„Die Stimmung ist wirklich nicht so schlecht, wie das häufig kolportiert wird. Man denkt hier, wir stehen kurz vor dem Zusammenbruch, aber das ist nicht der Fall“, stellt Prof. Dr. Joachim Ragitz, stellvertretender Leiter der ifo Niederlassung Dresden, in der neuen Ausgabe des SMWA-Formates „Martin Dulig | Konkret“ fest.
In dem regelmäßigen Talkformat diskutiert Sachsens Wirtschafts- und Arbeitsminister Martin Dulig diesmal mit Expertinnen und Experten aus Wirtschaft und Wissenschaft Lösungsansätze und Handlungsmöglichkeiten für die Stimmungswende in Sachsen.
Aktuell gibt es vier primär die Menschen bewegende Themen: Migration, Wirtschaft, Souveränität und Klimawandel. Auch in Sachsen zeigt sich ein recht eindeutiges Lagebild: Die Menschen wünschen sich mehr Stabilität und Sicherheit. Die Unternehmen fordern weniger Bürokratie, mehr Energie-Sicherheit, Impulse für die Stimulierung der Wirtschaft und langfristige Lösungen für den Fachkräftemangel.
Eingangs betont Martin Dulig: „Wir leben in einer Zeit der Polykrisen, also Krisen, die sich gegenseitig verstärken. Und ja, man hat das Gefühl, keine Luft mehr zum Atmen zu haben. Erst Corona, dann kam der Krieg und die damit verbundenen Energiepreiskrisen. Die Delle, die jetzt eingetreten ist, macht natürlich was mit den Menschen und den Unternehmen.
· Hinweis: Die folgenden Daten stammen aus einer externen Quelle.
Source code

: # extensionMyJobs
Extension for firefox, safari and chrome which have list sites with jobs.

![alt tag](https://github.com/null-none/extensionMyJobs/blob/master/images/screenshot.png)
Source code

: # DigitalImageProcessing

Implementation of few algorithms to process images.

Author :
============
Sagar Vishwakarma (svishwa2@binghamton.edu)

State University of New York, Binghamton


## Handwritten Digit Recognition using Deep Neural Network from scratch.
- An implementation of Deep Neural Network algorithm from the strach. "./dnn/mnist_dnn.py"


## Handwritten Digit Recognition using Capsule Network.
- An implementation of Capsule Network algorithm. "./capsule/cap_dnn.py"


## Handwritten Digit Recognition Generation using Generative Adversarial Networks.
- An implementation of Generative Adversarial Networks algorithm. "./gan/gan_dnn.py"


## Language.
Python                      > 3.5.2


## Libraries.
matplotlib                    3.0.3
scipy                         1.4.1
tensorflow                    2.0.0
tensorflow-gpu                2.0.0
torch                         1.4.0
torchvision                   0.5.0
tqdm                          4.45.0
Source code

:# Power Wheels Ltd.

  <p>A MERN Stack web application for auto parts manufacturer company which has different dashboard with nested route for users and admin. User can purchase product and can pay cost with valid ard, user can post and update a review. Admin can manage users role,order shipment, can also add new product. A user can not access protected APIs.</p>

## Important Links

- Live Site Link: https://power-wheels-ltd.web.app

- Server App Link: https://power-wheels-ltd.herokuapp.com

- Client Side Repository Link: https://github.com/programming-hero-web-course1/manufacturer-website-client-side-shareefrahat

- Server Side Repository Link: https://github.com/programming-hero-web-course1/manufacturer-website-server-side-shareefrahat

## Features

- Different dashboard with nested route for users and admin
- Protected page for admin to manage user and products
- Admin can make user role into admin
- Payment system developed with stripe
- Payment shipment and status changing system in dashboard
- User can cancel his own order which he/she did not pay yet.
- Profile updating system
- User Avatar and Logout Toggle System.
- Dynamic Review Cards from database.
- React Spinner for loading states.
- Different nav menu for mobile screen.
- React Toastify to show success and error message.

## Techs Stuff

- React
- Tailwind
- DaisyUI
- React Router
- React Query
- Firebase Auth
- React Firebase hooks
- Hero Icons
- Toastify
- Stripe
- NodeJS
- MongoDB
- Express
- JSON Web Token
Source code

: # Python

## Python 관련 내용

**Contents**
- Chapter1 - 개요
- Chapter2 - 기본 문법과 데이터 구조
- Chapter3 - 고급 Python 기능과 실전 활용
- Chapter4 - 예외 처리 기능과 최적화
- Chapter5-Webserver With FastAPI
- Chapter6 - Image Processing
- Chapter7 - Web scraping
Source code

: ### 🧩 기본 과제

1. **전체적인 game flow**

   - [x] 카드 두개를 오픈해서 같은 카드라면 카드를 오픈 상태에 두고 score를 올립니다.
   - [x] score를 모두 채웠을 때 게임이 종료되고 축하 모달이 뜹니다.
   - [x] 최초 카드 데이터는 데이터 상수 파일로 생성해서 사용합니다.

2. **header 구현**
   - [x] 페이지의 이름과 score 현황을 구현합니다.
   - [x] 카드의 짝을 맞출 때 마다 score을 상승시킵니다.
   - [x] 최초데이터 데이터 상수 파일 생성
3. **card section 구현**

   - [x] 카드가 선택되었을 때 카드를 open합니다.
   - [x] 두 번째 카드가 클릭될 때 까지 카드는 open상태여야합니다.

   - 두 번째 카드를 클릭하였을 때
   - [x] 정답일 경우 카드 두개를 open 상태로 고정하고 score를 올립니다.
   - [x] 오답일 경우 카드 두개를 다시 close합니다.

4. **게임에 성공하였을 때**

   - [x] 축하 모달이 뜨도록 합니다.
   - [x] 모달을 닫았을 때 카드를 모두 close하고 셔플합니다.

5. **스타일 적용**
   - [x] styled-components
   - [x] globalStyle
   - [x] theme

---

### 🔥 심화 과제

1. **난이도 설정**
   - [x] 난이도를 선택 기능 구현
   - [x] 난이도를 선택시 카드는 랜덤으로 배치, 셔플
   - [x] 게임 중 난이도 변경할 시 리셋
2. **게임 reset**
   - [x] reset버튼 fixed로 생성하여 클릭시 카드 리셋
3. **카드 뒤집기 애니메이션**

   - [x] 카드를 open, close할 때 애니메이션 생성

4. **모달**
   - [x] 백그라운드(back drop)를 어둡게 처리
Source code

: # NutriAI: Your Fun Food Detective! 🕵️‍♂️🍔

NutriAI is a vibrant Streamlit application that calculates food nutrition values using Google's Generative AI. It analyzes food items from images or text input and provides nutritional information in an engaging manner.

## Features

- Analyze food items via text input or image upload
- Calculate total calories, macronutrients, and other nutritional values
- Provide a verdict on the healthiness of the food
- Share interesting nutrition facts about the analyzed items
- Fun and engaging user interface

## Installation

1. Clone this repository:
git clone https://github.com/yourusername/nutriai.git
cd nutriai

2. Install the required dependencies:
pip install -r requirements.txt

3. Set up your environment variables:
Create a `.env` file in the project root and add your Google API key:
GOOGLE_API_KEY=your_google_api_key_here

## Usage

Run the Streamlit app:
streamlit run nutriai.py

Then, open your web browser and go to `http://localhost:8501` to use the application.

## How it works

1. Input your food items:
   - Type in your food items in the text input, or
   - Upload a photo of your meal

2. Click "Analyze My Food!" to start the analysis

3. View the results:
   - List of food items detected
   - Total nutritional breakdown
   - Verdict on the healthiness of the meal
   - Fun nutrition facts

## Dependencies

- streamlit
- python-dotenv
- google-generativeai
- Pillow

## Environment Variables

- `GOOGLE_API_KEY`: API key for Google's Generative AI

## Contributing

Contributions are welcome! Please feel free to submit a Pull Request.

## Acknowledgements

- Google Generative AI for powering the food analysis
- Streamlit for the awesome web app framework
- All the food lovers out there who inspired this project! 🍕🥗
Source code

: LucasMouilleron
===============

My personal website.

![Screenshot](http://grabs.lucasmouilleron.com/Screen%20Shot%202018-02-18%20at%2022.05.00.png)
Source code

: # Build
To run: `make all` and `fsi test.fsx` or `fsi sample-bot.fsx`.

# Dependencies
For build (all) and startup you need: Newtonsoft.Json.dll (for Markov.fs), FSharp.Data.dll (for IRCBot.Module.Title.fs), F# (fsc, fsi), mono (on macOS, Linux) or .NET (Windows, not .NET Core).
Die zentrale Herausforderung besteht darin, Mut und Zuversicht zu vermitteln und gleichzeitig konkrete Entscheidungen zu treffen, um die Situation für Unternehmen und Industrie zu verbessern. Die Lage ist besser als die Stimmung. Sachsen steht vor der Frage, ob die richtigen Entscheidungen getroffen werden, um Menschen und Investoren anzuziehen.“
Prof. Dr. Joachim Ragitz: „Wir haben eine Stagnation der Wirtschaft. Das ist nicht berauschend, aber auch nicht dramatisch. Im Jahr 2020 gab es einen Einbruch des BIP von fünf Prozent. Aktuell gibt es tiefe Strukturumbrüche, die wir mit einer Transformation der Wirtschaft umgehen müssen. Die Wirtschaft bewegt sich bereits.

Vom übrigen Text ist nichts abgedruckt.